Adults always talk down to those younger than them. He leveled the playing field, and chose to treat children and youth as intelligent beings. It was that show of respect that endured him to me.
I'll always remember, above it all, how he was with his wife. How after so many years, they still seemed to have that 'Honeymooner' aura about them. Every evening, before it was dark, they'd walk their dog Amber, and hold hands.
I've always felt that holding hands is the most intimate thing you can honestly do with a loved one.
One year forward, today on this day he was stabbed to death over the same brand of car he was always faithful too.
And it's been hard, too. Real hard. Because I've never had something like that happen to someone who was close to me. I've known people, friends who've passed away. But never their lives taken from them. And I'm not saying that that makes their passing any less tragic, because it doesn't. It's just that ripple effect that winds up hitting you so much harder than you'd ever expect.
To this day, his murderer hasn't been caught. I doubt he ever will.
Though I wasn't there, I still see it vividly in my head for some reason. He and his wife had just returned home from Portland, Oregon from a vacation. He heard noises outside, and went to inspect it.
Stabbed to death in his own churches parking lot.
But I think, above everything in this world....all the things that can be so ugly and vile, even at their most ugly and vile moments such as bleeding to death, there can be one triumph above all. I truly believe that that in itself is in fact love.
There can be a lot of hits or misses. For Leroy and Nina, they were High School Sweethearts, something virtually unheard of now.
But she got to say goodbye. He got to hold her one last time. And while his killer may never come to justice, to me...that's the most important moment you could ever have. Love could conquer all, in any context.
So I sit here now, one year older but the feeling still pretty fresh. I still wish I could be angry about the whole thing, but I just can't. I keep expecting to forget what his voice sounded like, but I haven't.
I was lucky enough to be able to call him a friend. I'd go further to even say that while it'd been a while since we'd last spoke, he was so close to my family that we'd consider him a part of out family.
But to consider him a friend...it seems to awkward, I guess, given the large difference in our ages. There wasn't a single time though where it was hard for us to find something to talk about.
It's greedy to say I wish he was still here. He had 81 amazing years of life, 60+ married to his wife, and if anyone lived a life...I'd consider it to be him. We never know how this story is going to end. But when it does come...you just can't stall it.
And those left standing have a hole left.
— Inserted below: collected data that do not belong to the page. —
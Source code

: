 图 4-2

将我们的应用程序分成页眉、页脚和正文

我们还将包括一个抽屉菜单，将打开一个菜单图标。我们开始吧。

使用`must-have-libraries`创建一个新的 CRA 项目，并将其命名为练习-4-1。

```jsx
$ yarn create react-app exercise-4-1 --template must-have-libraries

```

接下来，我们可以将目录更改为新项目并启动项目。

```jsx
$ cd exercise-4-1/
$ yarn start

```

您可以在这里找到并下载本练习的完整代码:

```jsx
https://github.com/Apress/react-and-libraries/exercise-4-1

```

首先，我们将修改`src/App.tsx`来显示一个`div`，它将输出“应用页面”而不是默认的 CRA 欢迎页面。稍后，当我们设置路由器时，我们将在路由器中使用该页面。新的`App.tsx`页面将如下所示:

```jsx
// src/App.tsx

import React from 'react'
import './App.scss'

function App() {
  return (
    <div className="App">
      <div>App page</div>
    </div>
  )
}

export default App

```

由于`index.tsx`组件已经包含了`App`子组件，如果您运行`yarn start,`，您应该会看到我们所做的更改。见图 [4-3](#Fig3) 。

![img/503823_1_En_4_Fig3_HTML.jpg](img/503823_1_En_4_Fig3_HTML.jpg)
To mourn and remember.
But one year forward, I choose not to mourn, but to remember and celebrate and express a wealth of joy and utter gratitude. Some people are meant for better things, and sometimes those things aren't within this life. Sometimes it's to cause reflection and remind those left behind how amazing and great life could be, despite the ugly and vile cracks and crevices along the sidewalk that can twist your leg and break your ankles.
"Did you hear the gospel choir when they came to carry you over? Did you hear your favorite song one last time?"
Thank you Leroy Van Verth. You meant more to me than I could ever express.